I robot tra noi, la dipendenza tecnologica fuori e dentro la fabbrica

Nel 2030, secondo le più recenti ricerche, molte professioni attuali scompariranno (vedi i telemarketers o i contabili, ma anche i venditori). La causa? Digitalizzazione, virtualizzazione, intelligenza artificiale e robotica. Di questo ha parlato Paolo Gallina, Professore di Robotica e Human-Machine Interaction dell’Università di Trieste nel suo intervento nella tappa di Mogliano Veneto in provincia di Treviso di Fabbrica Futuro, raccontando come i robot sono ormai in mezzo a noi (vedi la ‘macchina’ da tavolo Jibo, il primo assistente personale robotico per la famiglia).

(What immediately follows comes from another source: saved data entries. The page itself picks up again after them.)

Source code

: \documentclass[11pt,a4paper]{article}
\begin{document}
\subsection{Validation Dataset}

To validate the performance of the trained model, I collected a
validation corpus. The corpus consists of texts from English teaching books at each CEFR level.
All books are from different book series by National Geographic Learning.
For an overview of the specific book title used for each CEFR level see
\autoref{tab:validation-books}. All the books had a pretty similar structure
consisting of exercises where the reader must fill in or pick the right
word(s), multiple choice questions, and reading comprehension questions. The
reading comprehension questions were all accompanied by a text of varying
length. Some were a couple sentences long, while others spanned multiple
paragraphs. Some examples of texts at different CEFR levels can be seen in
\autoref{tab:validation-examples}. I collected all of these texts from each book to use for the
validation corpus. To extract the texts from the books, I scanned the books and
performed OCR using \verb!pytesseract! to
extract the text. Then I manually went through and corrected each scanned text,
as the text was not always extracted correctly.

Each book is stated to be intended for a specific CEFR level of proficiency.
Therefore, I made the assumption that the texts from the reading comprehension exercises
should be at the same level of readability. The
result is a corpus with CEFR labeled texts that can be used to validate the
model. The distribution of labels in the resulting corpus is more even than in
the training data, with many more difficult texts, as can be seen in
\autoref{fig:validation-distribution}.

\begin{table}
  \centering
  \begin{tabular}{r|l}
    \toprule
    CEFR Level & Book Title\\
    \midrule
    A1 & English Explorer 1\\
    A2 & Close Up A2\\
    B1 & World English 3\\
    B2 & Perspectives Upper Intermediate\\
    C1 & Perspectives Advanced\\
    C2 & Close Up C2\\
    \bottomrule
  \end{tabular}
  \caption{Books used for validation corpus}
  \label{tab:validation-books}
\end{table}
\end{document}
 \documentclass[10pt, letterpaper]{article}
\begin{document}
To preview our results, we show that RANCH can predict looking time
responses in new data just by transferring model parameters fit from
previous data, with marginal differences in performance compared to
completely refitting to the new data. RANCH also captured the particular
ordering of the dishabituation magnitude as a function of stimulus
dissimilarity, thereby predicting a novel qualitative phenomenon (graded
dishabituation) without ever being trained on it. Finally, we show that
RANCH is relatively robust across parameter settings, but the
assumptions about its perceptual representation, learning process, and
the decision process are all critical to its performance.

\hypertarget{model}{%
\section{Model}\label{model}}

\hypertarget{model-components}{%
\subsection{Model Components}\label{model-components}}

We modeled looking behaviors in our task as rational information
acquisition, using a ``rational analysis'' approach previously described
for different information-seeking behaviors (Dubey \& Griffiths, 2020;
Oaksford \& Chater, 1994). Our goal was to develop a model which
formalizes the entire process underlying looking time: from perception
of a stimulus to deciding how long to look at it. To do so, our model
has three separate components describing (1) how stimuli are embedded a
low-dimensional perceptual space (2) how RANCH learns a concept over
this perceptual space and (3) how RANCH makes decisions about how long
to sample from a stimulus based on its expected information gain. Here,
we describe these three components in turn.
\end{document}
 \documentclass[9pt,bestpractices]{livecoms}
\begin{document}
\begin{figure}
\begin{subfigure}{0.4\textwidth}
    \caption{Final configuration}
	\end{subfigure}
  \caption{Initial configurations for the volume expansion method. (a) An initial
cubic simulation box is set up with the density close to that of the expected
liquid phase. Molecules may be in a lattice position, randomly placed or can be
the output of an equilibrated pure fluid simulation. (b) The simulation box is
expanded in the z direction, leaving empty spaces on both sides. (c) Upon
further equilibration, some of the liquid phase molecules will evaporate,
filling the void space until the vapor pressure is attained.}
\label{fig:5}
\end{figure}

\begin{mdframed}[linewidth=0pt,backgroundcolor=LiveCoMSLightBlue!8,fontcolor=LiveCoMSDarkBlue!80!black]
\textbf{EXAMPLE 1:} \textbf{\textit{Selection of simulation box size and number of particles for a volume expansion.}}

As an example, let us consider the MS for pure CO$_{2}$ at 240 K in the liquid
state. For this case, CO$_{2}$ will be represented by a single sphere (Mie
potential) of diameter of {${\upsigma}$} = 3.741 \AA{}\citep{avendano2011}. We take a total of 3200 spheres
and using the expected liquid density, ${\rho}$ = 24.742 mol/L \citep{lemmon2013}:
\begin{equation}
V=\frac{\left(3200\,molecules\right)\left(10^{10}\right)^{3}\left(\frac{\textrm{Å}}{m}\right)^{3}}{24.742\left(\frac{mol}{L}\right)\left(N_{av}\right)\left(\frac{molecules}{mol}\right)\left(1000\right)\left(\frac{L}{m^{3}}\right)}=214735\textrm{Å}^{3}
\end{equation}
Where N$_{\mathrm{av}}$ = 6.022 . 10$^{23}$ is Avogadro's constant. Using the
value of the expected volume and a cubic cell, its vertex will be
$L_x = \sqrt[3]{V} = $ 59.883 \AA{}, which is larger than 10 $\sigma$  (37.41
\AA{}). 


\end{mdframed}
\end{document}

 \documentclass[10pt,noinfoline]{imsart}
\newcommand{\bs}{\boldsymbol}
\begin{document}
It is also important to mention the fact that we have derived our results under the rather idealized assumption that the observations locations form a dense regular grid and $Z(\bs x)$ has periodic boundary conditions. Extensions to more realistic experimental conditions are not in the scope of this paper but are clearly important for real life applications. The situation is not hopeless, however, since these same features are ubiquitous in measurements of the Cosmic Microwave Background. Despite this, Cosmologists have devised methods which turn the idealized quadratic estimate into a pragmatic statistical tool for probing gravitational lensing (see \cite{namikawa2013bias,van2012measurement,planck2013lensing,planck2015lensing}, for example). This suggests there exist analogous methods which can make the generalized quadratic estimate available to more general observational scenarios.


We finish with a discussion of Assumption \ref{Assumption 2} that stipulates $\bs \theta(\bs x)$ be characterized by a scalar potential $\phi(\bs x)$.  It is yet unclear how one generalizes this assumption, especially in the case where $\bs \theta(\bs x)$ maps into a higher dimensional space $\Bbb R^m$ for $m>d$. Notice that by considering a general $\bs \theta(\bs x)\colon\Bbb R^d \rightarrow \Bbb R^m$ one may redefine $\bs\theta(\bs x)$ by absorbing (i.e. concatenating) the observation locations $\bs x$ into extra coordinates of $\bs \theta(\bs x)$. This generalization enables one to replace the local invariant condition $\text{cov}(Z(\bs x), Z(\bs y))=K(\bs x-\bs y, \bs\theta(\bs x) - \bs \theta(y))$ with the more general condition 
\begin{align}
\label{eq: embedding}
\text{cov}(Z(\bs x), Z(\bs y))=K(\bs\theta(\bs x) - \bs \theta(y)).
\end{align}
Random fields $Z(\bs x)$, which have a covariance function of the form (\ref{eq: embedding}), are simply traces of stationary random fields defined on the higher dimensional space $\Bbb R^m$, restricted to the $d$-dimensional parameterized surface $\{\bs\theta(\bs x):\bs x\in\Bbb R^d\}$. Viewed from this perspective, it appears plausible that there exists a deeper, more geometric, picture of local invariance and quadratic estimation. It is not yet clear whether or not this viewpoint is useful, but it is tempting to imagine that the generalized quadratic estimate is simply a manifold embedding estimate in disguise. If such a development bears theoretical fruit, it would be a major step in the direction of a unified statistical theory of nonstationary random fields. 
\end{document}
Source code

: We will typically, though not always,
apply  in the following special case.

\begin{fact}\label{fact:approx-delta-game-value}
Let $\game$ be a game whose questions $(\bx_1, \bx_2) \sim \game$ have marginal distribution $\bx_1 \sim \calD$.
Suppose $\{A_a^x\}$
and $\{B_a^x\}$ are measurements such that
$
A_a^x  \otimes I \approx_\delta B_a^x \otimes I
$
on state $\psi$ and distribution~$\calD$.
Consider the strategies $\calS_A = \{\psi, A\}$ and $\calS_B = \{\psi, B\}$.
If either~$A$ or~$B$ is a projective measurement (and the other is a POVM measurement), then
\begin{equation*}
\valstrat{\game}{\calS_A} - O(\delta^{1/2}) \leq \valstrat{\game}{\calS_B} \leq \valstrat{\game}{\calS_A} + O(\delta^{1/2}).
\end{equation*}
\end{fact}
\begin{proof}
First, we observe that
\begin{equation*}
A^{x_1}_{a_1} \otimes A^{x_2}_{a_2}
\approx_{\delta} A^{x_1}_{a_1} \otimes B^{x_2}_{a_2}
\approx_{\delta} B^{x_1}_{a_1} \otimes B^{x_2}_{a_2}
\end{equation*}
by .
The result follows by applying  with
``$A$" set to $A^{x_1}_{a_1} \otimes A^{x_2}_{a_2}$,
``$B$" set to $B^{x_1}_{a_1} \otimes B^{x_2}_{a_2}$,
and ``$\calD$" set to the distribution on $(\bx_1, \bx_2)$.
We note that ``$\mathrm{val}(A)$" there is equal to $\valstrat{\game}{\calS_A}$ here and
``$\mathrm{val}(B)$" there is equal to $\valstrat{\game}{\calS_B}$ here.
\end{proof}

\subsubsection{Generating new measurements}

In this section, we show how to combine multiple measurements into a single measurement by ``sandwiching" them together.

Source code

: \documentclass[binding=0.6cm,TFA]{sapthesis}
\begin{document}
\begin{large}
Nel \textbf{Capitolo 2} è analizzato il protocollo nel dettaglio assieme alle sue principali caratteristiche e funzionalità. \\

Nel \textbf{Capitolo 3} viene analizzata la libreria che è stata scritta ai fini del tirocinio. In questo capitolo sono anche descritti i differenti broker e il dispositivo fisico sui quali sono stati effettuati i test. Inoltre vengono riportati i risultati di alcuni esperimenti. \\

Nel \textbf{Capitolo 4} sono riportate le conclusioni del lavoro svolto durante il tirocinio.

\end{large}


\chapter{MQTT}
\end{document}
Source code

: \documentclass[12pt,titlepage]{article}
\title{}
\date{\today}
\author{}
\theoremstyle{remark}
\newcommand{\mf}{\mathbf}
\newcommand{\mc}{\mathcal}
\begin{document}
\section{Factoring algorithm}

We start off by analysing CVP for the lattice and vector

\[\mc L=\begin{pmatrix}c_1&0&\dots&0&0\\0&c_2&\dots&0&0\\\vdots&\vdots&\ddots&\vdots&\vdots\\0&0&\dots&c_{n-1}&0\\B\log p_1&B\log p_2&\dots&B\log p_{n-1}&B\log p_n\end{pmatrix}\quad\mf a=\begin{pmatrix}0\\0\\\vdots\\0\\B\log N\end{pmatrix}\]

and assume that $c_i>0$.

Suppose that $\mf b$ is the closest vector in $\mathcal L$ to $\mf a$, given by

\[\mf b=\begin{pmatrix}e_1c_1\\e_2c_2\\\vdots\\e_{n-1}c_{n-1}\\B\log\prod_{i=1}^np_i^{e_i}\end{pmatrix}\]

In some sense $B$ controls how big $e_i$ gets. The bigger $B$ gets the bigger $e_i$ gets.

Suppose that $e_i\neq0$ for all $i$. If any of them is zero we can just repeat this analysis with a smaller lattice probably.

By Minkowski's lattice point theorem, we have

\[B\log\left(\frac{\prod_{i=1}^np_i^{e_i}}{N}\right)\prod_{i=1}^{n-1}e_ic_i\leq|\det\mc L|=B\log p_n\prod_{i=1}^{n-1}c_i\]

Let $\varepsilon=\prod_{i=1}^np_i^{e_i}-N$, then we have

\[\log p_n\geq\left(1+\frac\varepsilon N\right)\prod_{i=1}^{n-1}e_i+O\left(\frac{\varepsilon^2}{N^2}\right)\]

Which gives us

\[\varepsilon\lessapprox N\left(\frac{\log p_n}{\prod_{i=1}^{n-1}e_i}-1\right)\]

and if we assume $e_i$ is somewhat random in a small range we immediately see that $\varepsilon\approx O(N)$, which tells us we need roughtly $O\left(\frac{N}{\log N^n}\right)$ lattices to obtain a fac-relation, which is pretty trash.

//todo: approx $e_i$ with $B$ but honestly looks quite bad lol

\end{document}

Ma sono tanti i robot utilizzabili nel quotidiano. Per esempio c’è Paro, un robot ‘terapeutico’ usato per curare la demenza senile, addirittura adottato da una coppia di giapponesi. Una dimostrazione di come tra uomo e macchina si sta creando un rapporto empatico. “Le macchine hanno un’anima nella misura in cui noi crediamo di intravederla”, ha spiegato l’esperto, autore del libro L’anima delle macchine – Tecnodestino, dipendenza tecnologica e uomo virtuale con prefazione di Giuseppe O. Longo.

Il trend evidenziato da Gallina è che a fronte della pervasività della tecnologia la nostra mente è destinata a cambiare: utilizzando, per esempio, la calcolatrice, il cervello perde intelligenza cognitiva; succede quando si delegano le azioni alle macchine – anche all’interno dell’azienda. È tuttavia qualcosa che avviene da secoli, basti pensare all’orologio, perché nessuno sarebbe oggi in grado di dire con esattezza l’ora guardando il cielo, e oggi è ancora più evidente con l’esplosione della tecnologia (e dei suoi costi sempre più contenuti).

La percezione della tecnologia è quindi cambiata; esistono macchine anti-edonistiche (strumenti che impediscono di provare un piacere di breve tempo in virtù di un vantaggio di lungo termine), come l’app che permette all’utente stesso di bloccare la navigazione su internet per un certo periodo. Come sarà vivere a stretto contatto con i robot dunque? Lo stiamo (appena) scoprendo.